As of the 2021–22 school year, the school had an enrollment of 2,260 students and 144.6 classroom teachers (on an FTE basis), for a student–teacher ratio of 15.6:1. There were 4 students (0.2% of enrollment) eligible for free lunch and none eligible for reduced-cost lunch. Its CEEB code is 441740. The campus code for TEA reporting purposes is 057911001 (based on the HPISD code of 057911).

History

A yellow brick schoolhouse, the Armstrong School, opened on October 12, 1915. It served children only through ninth grade. In 1922, the school moved to Normandy Avenue after HPISD purchased 11 lots in 1920. Tenth grade was added in 1922, and 11th grade in 1923. In 1924, 34 students became the first graduating class of the Highland Park Independent School District when they participated in HPISD's first high school graduation ceremony on June 2, 1924 (at that time, only 11 years of school were required before college; 12th grade was added in 1937). The school's yearbook for that year, the 1924 Highlander, had a paragraph reading:Many schools live merely on the momentum and traditions they have gathered in the more flourishing days of past. We are proud of our short past, but we are prouder of the Highland Park High School that is to be.This first location (at the corner of Normandy Avenue and High School Avenue) later became the district's middle school in 1937 when the current Highland Park High School building was erected on Emerson Avenue. The old building became Highland Park Junior High School, which in later years was renamed Arch H. McCulloch Middle School. The school added the fifth grade and split into Highland Park Middle School for grades 7 and 8 and Arch H. McCulloch Intermediate School for grades 5 and 6 upon moving to a new facility; the old building was demolished. The street adjacent to the current middle school is named High School Avenue to this day.

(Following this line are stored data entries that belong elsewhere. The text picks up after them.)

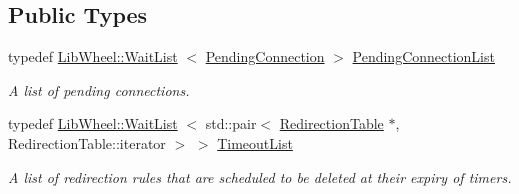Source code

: \subsection*{\-Public \-Types}
\begin{DoxyCompactItemize}
\item 
typedef \hyperlink{classLibWheel_1_1WaitList}{\-Lib\-Wheel\-::\-Wait\-List}\*
$<$ \hyperlink{structNERD_1_1ConnectionServer_1_1PendingConnection}{\-Pending\-Connection} $>$ \hyperlink{classNERD_1_1ConnectionServer_ac838d247f33cef856ae722343a8cb7ff}{\-Pending\-Connection\-List}
\begin{DoxyCompactList}\small\item\em \-A list of pending connections. \end{DoxyCompactList}\item 
typedef \hyperlink{classLibWheel_1_1WaitList}{\-Lib\-Wheel\-::\-Wait\-List}\*
$<$ std\-::pair$<$ \hyperlink{classNERD_1_1ConnectionServer_a1f7b6abdda0f0a7a027a5f2e24727cee}{\-Redirection\-Table} \*
$\ast$, \-Redirection\-Table\-::iterator $>$ $>$ \hyperlink{classNERD_1_1ConnectionServer_a63d211040487b4566f2f696026723932}{\-Timeout\-List}
\begin{DoxyCompactList}\small\item\em \-A list of redirection rules that are scheduled to be deleted at their expiry of timers. \end{DoxyCompactList}\end{DoxyCompactItemize}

Eugene Lawler was the first principal. The complete list of principals through the present day is as follows:

Wiseman, Sr. was principal for 34 years, retiring in 1962. He was a decorated Captain in the United States Army and served in combat during World War II. Wiseman was featured in Look Magazine'''s May 1960 edition. He is credited for developing the first language laboratory in a U.S. public school. Convinced that students learned quickly by ear, he solicited funds from several prominent Highland Park businessmen to provide the reel-to-reel tape recorders needed to record and replay the daily lesson plan. He then created a language lab. Wiseman had the first remedial reading classes in a U.S. public school for the condition known today as dyslexia. He tutored his own grandson.

In 1987, the HPISD school board voted to not to petition the University Interscholastic League (UIL) to keep Highland Park High School in athletic class 5A; the UIL had the power to demote Highland Park High School to athletic class 4A as part of its biannual reclassification. Since then, a joke told around the UIL's biannual reclassification is that the cutoff for Class 4A is "Highland Park plus two", though in practice the school's enrollment has been well below the normal cutoff. In the 2014 reclassifications, the school moved up to 6A (a new classification the UIL added as part of a larger reclassification). In the 2016 reclassifications, the school moved down to 5A. The average class size is 30 students per teacher, with about 550 students per grade.

In 2003, a four-year remodeling of the school was completed that added a new wing to provide more classroom space and allow for a new, larger cafeteria. In 2015, a $361.4 million bond package passed HPISD board approval and citizens' vote that allowed for new parking spaces and renovations to the attached tennis center and natatorium—eventually eliminating the natatorium and replacing it with classrooms.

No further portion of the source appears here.